Research consistently demonstrates that Black and Hispanic/Latine workers in low-wage retail jobs in the U.S. are at heightened risk of work schedule precarity, but little is known of how racial disparities are structured into the scheduling process. This paper builds on theories of racialized organizations and racial tasks to explore the mechanisms through which scheduling practices reproduce racial inequality among retail employees.
Methods
As part of a multicomponent organizational case study, we integrate scheduling, payroll, and survey data from part-time employees (n=1288) working in 30 stores of a major apparel retailer. Focusing on a single firm facilitates our ability to identify mechanisms of within-job racial inequality. We organize measures of racialization in work scheduling into the categories of workers’ needs, work hour distribution, schedule control, and last-minute schedule changes to compare distributions across racial-ethnic groups and calculate odds ratios. We chose t-tests, chi-squares, and logistic regressions to assess the statistical significance of racial disparities, rather than multivariate regressions, to avoid controlling for independent variables (e.g., seniority) that are likely influenced by racial bias, although we did use multivariate regressions to confirm the robustness of our findings.
Results
We find that although managers did not schedule white part-time workers for more hours than part-time workers of color, managers were more responsive to white workers’ schedule preferences and protective of their initial assigned schedule. Black and Hispanic workers were more likely than white workers to experience schedule unpredictability and to report wanting to work more (or fulltime) hours as well as not being scheduled for their preferred times and having to engage in hidden labor as they scrambled to adjust schedules after they were posted to meet both their and their manager’s needs.
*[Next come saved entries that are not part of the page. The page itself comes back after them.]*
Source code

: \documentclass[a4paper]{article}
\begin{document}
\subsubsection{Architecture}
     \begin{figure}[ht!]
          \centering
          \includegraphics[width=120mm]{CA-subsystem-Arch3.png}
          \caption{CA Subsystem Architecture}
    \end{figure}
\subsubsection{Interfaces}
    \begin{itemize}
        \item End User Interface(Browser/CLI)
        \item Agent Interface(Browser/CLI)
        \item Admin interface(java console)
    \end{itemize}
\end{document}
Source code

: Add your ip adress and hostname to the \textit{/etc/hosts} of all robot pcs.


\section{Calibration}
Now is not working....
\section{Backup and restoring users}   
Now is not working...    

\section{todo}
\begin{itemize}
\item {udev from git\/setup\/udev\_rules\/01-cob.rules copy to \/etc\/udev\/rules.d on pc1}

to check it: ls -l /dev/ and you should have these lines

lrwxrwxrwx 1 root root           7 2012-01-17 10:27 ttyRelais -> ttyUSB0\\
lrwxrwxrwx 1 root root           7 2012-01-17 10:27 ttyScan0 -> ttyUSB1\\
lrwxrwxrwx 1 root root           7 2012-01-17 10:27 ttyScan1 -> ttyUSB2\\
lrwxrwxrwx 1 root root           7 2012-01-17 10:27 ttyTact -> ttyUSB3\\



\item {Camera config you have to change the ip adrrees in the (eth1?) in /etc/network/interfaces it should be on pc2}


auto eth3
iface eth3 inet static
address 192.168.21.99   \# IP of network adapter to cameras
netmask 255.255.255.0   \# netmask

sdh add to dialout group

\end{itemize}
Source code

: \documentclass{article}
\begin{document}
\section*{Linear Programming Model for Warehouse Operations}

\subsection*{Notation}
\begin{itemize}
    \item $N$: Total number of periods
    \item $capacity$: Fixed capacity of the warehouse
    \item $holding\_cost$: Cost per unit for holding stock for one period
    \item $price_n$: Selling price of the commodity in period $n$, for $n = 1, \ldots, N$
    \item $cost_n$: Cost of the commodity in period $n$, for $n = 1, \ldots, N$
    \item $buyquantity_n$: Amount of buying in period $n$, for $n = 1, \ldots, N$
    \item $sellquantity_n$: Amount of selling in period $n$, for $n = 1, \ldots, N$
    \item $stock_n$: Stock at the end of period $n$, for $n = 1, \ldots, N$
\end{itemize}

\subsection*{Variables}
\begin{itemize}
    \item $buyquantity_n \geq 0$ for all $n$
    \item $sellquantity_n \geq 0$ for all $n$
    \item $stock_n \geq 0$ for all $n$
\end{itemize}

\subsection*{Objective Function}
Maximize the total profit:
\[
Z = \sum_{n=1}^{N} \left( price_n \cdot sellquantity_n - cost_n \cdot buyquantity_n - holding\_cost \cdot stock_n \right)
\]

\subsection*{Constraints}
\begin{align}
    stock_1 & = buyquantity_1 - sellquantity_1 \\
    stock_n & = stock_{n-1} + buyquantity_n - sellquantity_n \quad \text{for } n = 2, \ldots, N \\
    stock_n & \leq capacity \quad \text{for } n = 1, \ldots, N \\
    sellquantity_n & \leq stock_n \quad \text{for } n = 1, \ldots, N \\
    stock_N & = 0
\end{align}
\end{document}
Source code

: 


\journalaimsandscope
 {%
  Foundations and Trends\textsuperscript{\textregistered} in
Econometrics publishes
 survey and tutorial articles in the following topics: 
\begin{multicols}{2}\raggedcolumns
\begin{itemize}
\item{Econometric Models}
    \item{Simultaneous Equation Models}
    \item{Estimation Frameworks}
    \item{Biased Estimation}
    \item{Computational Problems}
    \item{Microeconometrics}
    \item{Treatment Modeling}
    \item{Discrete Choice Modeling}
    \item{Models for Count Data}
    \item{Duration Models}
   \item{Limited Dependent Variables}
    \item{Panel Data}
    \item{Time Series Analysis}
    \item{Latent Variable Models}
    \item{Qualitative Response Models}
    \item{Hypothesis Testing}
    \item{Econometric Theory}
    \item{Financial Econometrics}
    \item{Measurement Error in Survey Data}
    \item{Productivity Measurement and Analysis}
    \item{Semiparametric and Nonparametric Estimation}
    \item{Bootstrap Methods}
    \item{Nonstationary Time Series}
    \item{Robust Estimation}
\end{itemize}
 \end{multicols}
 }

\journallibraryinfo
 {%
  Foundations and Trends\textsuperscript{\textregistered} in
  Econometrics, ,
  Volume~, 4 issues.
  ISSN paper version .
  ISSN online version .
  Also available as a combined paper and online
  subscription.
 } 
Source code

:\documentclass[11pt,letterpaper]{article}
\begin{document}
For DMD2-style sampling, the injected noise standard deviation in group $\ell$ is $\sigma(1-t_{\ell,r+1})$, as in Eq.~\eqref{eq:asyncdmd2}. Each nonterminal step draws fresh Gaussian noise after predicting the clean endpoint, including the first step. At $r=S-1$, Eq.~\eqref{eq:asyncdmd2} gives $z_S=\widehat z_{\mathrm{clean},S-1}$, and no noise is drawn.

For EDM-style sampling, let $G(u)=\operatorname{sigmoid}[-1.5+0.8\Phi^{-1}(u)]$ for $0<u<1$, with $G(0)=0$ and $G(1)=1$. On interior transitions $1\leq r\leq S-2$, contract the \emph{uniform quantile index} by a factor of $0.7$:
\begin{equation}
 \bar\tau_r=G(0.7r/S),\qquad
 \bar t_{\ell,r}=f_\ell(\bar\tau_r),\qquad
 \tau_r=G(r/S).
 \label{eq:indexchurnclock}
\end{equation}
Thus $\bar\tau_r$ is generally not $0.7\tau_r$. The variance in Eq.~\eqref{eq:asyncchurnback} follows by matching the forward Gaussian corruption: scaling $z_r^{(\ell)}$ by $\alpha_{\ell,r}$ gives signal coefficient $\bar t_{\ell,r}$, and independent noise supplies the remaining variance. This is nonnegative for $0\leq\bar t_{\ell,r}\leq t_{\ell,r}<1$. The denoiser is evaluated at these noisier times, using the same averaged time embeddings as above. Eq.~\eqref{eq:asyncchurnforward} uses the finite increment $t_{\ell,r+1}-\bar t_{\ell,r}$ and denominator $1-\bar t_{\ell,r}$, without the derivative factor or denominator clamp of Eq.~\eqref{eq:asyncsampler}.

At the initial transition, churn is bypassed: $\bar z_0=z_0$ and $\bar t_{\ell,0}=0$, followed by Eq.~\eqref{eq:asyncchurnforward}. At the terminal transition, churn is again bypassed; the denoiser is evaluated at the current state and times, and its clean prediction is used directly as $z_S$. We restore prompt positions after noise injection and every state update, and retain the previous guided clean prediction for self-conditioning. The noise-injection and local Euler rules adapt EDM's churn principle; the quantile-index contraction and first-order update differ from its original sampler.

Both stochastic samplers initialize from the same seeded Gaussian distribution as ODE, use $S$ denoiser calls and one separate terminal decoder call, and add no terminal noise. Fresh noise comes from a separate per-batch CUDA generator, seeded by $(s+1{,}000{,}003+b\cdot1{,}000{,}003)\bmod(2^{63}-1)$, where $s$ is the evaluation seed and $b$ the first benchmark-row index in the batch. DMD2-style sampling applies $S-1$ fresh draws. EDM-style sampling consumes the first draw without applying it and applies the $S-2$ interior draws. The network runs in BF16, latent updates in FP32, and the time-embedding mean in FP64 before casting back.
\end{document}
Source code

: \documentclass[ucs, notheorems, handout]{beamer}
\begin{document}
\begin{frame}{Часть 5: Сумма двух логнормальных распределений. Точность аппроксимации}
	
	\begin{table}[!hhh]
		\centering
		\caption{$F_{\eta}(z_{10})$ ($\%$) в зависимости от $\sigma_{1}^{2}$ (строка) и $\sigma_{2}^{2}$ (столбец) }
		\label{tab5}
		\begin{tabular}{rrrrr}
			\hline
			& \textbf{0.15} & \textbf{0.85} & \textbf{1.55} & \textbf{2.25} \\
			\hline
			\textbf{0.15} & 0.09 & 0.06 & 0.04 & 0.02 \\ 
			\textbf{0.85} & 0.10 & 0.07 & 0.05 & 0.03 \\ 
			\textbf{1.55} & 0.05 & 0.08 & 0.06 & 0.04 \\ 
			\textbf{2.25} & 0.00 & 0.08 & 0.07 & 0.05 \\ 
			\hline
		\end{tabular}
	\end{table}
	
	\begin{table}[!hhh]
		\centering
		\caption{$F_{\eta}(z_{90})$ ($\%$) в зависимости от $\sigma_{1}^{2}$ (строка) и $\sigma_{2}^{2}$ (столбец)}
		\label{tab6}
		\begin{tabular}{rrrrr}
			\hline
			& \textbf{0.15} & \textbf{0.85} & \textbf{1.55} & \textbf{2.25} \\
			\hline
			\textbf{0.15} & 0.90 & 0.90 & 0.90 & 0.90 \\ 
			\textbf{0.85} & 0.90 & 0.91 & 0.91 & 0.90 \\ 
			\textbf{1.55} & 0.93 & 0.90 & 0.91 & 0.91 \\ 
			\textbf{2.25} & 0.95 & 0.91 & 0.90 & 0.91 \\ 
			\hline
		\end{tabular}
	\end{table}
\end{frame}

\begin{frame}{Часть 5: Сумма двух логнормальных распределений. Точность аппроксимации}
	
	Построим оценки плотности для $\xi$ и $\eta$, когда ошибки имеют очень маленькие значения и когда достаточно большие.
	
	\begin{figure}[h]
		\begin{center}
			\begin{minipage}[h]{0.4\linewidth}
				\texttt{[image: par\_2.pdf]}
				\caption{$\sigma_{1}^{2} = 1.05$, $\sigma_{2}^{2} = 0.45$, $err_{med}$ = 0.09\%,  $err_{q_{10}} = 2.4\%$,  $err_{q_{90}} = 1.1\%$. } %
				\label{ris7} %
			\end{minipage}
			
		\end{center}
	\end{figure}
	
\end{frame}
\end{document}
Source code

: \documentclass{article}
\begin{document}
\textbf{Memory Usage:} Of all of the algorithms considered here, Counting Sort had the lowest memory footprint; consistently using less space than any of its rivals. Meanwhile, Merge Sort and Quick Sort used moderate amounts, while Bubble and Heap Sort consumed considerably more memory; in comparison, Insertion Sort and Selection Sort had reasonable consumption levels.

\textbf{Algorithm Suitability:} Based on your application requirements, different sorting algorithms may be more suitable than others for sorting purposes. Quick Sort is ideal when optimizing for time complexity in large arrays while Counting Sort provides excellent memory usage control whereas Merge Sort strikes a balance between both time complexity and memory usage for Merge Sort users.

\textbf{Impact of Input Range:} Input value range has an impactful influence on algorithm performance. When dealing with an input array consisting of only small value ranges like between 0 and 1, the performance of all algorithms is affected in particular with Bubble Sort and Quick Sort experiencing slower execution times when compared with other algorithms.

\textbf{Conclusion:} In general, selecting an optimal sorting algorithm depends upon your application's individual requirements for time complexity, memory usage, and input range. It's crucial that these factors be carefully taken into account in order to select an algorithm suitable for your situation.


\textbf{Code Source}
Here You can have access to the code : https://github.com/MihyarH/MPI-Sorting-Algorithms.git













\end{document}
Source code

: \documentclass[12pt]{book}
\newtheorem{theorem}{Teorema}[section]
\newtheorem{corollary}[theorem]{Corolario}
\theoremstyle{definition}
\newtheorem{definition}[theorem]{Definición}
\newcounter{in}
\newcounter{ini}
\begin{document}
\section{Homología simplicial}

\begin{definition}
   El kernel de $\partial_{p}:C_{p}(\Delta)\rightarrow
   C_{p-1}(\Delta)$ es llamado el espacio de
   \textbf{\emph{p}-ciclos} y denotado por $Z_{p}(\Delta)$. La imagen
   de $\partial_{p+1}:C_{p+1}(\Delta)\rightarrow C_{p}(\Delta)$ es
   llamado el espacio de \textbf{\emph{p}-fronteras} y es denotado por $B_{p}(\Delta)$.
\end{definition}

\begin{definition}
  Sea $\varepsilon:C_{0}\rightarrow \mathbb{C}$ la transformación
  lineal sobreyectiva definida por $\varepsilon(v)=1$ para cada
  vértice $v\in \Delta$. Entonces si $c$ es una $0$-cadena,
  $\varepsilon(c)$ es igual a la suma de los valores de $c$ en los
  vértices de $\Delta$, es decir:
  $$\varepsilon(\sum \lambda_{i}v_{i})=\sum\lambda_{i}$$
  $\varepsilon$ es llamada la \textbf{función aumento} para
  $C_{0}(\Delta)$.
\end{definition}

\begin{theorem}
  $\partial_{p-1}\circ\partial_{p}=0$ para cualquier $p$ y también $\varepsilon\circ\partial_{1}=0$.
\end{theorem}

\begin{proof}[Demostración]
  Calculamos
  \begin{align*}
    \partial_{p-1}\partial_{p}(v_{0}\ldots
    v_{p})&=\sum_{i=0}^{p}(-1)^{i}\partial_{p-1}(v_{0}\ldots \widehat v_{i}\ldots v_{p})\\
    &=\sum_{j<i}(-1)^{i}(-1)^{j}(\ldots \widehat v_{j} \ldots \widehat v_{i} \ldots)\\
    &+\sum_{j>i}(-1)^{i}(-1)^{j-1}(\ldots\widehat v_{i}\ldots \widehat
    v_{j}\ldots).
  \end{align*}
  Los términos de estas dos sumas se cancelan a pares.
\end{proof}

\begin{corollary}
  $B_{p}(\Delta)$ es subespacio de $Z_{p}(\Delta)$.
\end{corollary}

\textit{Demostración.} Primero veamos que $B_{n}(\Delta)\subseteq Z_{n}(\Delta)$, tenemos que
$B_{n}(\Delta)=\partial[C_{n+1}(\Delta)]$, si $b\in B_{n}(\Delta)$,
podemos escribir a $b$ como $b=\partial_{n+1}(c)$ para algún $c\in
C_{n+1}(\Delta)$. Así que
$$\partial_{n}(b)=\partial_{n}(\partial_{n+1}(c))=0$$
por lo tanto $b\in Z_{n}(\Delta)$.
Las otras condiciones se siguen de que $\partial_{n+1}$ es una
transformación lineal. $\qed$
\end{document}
Conclusions and Implications
Our findings extend theories of racialized organizations from a focus on interorganizational systems to include within-firm and within-job dynamics and the theory of racial tasks to include the schedule management labor disproportionately performed by workers of color. We demonstrate that even among part-time workers in the same job at the same firm, schedule needs are not universal, as many—disproportionately workers of color—would prefer to work full-time. Potential strategies for interrupting the reproduction of racial inequality in retail work scheduling include fair work week legislation, unionization, improving the representation of workers of color among management, and removing barriers to fulltime work.